▸ Exercise description
Please set down every entry again exactly as it stands, without the pictures.

▸ Extracted material
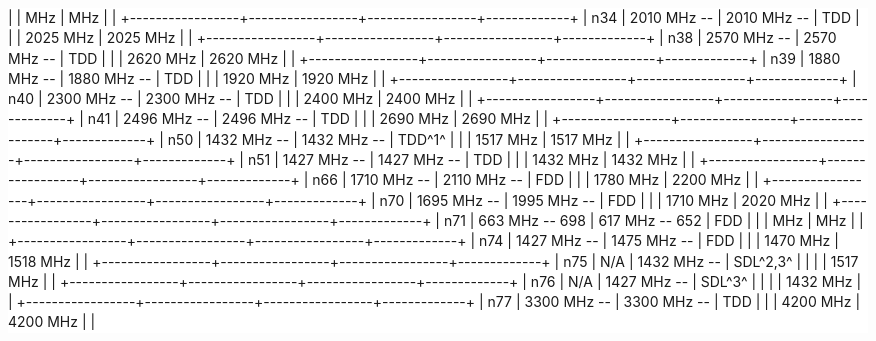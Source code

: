 |                 | MHz             | MHz             |             |
+-----------------+-----------------+-----------------+-------------+
| n34             | 2010 MHz --     | 2010 MHz --     | TDD         |
|                 | 2025 MHz        | 2025 MHz        |             |
+-----------------+-----------------+-----------------+-------------+
| n38             | 2570 MHz --     | 2570 MHz --     | TDD         |
|                 | 2620 MHz        | 2620 MHz        |             |
+-----------------+-----------------+-----------------+-------------+
| n39             | 1880 MHz --     | 1880 MHz --     | TDD         |
|                 | 1920 MHz        | 1920 MHz        |             |
+-----------------+-----------------+-----------------+-------------+
| n40             | 2300 MHz --     | 2300 MHz --     | TDD         |
|                 | 2400 MHz        | 2400 MHz        |             |
+-----------------+-----------------+-----------------+-------------+
| n41             | 2496 MHz --     | 2496 MHz --     | TDD         |
|                 | 2690 MHz        | 2690 MHz        |             |
+-----------------+-----------------+-----------------+-------------+
| n50             | 1432 MHz --     | 1432 MHz --     | TDD^1^      |
|                 | 1517 MHz        | 1517 MHz        |             |
+-----------------+-----------------+-----------------+-------------+
| n51             | 1427 MHz --     | 1427 MHz --     | TDD         |
|                 | 1432 MHz        | 1432 MHz        |             |
+-----------------+-----------------+-----------------+-------------+
| n66             | 1710 MHz --     | 2110 MHz --     | FDD         |
|                 | 1780 MHz        | 2200 MHz        |             |
+-----------------+-----------------+-----------------+-------------+
| n70             | 1695 MHz --     | 1995 MHz --     | FDD         |
|                 | 1710 MHz        | 2020 MHz        |             |
+-----------------+-----------------+-----------------+-------------+
| n71             | 663 MHz -- 698  | 617 MHz -- 652  | FDD         |
|                 | MHz             | MHz             |             |
+-----------------+-----------------+-----------------+-------------+
| n74             | 1427 MHz --     | 1475 MHz --     | FDD         |
|                 | 1470 MHz        | 1518 MHz        |             |
+-----------------+-----------------+-----------------+-------------+
| n75             | N/A             | 1432 MHz --     | SDL^2,3^    |
|                 |                 | 1517 MHz        |             |
+-----------------+-----------------+-----------------+-------------+
| n76             | N/A             | 1427 MHz --     | SDL^3^      |
|                 |                 | 1432 MHz        |             |
+-----------------+-----------------+-----------------+-------------+
| n77             | 3300 MHz --     | 3300 MHz --     | TDD         |
|                 | 4200 MHz        | 4200 MHz        |             |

▸ Result
Source code

: |                 | MHz             | MHz             |             |
+-----------------+-----------------+-----------------+-------------+
| n34             | 2010 MHz --     | 2010 MHz --     | TDD         |
|                 | 2025 MHz        | 2025 MHz        |             |
+-----------------+-----------------+-----------------+-------------+
| n38             | 2570 MHz --     | 2570 MHz --     | TDD         |
|                 | 2620 MHz        | 2620 MHz        |             |
+-----------------+-----------------+-----------------+-------------+
| n39             | 1880 MHz --     | 1880 MHz --     | TDD         |
|                 | 1920 MHz        | 1920 MHz        |             |
+-----------------+-----------------+-----------------+-------------+
| n40             | 2300 MHz --     | 2300 MHz --     | TDD         |
|                 | 2400 MHz        | 2400 MHz        |             |
+-----------------+-----------------+-----------------+-------------+
| n41             | 2496 MHz --     | 2496 MHz --     | TDD         |
|                 | 2690 MHz        | 2690 MHz        |             |
+-----------------+-----------------+-----------------+-------------+
| n50             | 1432 MHz --     | 1432 MHz --     | TDD^1^      |
|                 | 1517 MHz        | 1517 MHz        |             |
+-----------------+-----------------+-----------------+-------------+
| n51             | 1427 MHz --     | 1427 MHz --     | TDD         |
|                 | 1432 MHz        | 1432 MHz        |             |
+-----------------+-----------------+-----------------+-------------+
| n66             | 1710 MHz --     | 2110 MHz --     | FDD         |
|                 | 1780 MHz        | 2200 MHz        |             |
+-----------------+-----------------+-----------------+-------------+
| n70             | 1695 MHz --     | 1995 MHz --     | FDD         |
|                 | 1710 MHz        | 2020 MHz        |             |
+-----------------+-----------------+-----------------+-------------+
| n71             | 663 MHz -- 698  | 617 MHz -- 652  | FDD         |
|                 | MHz             | MHz             |             |
+-----------------+-----------------+-----------------+-------------+
| n74             | 1427 MHz --     | 1475 MHz --     | FDD         |
|                 | 1470 MHz        | 1518 MHz        |             |
+-----------------+-----------------+-----------------+-------------+
| n75             | N/A             | 1432 MHz --     | SDL^2,3^    |
|                 |                 | 1517 MHz        |             |
+-----------------+-----------------+-----------------+-------------+
| n76             | N/A             | 1427 MHz --     | SDL^3^      |
|                 |                 | 1432 MHz        |             |
+-----------------+-----------------+-----------------+-------------+
| n77             | 3300 MHz --     | 3300 MHz --     | TDD         |
|                 | 4200 MHz        | 4200 MHz        |             |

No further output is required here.